■ THE PROBLEM
In the records below, tally every line containing "LocalStorage". Report only the total.

_____

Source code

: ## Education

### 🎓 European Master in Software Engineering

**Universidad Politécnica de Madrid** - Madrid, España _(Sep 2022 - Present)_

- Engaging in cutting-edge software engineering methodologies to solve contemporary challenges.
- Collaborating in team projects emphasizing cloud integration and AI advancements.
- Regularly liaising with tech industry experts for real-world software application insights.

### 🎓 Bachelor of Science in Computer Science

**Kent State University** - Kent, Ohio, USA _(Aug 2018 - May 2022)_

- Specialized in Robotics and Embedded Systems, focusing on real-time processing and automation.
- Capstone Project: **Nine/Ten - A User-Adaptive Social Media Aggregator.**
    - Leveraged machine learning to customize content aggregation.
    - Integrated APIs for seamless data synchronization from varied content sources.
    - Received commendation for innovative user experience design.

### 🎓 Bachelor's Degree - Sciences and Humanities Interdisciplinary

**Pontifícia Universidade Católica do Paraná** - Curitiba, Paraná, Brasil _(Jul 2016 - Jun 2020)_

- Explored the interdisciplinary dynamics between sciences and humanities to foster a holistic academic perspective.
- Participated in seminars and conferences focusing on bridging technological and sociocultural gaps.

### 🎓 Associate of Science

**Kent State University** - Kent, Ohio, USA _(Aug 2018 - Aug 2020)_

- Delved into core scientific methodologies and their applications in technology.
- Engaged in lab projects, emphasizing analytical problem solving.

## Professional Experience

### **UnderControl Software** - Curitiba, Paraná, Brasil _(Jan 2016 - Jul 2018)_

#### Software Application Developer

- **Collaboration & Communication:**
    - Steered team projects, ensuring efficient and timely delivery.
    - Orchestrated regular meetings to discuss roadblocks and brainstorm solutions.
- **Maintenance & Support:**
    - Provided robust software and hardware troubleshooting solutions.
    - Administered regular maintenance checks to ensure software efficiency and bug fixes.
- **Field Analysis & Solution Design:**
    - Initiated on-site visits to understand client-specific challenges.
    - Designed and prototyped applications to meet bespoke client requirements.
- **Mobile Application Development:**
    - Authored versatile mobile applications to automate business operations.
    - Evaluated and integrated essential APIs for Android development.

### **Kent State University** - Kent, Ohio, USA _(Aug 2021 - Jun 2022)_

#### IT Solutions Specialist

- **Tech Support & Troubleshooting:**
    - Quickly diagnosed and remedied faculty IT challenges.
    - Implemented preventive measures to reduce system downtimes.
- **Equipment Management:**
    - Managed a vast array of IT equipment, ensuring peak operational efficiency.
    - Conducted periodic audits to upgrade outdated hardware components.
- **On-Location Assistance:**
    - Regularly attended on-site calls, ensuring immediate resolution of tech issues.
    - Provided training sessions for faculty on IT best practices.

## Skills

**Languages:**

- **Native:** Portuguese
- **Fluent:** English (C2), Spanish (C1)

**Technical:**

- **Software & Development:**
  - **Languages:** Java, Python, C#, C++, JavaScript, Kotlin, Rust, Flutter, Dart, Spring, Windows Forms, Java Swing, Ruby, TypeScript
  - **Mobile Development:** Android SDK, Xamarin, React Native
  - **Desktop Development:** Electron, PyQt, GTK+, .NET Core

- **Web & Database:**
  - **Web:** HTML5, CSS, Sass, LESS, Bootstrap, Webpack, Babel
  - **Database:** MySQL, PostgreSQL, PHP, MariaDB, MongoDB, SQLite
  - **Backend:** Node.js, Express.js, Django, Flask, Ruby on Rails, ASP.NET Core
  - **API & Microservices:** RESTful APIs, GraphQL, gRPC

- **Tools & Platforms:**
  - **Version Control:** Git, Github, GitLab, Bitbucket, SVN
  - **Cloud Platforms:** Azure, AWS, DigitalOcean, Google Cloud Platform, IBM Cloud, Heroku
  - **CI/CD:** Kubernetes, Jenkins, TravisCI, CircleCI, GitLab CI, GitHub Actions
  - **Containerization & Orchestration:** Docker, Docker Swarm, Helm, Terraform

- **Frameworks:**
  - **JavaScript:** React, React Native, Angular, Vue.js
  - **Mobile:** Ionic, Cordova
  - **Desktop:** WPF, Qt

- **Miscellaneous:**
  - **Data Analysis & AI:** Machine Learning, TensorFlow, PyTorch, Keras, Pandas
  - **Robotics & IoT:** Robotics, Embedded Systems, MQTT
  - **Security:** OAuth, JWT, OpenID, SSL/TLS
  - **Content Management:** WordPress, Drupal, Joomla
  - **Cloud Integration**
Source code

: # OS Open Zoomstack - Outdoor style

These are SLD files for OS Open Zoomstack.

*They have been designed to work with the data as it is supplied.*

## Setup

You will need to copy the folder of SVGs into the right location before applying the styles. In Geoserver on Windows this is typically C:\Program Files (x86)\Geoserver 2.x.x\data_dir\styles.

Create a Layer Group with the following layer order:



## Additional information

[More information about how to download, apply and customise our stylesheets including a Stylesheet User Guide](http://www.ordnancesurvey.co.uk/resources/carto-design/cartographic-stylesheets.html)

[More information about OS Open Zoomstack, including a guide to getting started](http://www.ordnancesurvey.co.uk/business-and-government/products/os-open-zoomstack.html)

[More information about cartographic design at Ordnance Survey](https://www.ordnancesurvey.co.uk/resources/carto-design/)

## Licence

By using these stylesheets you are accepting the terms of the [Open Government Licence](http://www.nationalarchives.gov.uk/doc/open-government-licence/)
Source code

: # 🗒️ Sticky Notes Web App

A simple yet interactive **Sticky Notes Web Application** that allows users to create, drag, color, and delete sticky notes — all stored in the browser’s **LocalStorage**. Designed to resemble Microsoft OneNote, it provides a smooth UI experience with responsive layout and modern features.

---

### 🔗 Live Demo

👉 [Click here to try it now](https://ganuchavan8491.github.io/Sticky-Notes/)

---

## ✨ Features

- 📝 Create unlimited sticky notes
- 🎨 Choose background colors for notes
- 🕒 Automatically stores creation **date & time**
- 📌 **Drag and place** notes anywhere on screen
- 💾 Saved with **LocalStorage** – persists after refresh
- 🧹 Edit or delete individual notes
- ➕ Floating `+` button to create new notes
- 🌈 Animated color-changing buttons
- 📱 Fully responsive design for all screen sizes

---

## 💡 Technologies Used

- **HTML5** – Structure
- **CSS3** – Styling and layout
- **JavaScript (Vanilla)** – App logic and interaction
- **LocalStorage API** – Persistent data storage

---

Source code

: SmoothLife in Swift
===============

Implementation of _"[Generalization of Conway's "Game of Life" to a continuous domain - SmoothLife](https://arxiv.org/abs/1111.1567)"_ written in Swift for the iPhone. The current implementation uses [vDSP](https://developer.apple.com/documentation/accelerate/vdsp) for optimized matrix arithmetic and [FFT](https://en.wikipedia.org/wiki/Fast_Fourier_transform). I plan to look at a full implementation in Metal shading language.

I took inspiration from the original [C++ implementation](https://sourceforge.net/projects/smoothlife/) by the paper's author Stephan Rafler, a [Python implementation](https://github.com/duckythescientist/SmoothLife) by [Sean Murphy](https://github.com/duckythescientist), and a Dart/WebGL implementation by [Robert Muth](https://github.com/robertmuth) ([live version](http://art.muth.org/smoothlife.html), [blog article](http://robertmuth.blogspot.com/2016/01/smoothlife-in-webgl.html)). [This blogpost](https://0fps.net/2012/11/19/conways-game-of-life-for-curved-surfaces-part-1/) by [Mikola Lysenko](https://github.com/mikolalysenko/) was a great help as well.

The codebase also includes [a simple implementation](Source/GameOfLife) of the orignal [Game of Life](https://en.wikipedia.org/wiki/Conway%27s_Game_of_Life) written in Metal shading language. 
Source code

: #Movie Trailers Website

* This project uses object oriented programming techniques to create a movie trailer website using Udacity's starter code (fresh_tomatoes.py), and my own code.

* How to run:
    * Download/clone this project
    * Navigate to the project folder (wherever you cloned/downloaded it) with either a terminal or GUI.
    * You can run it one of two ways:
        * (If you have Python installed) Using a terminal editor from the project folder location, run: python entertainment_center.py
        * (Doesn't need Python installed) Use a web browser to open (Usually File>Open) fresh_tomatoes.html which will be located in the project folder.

_____

■ WRITTEN RESPONSE
3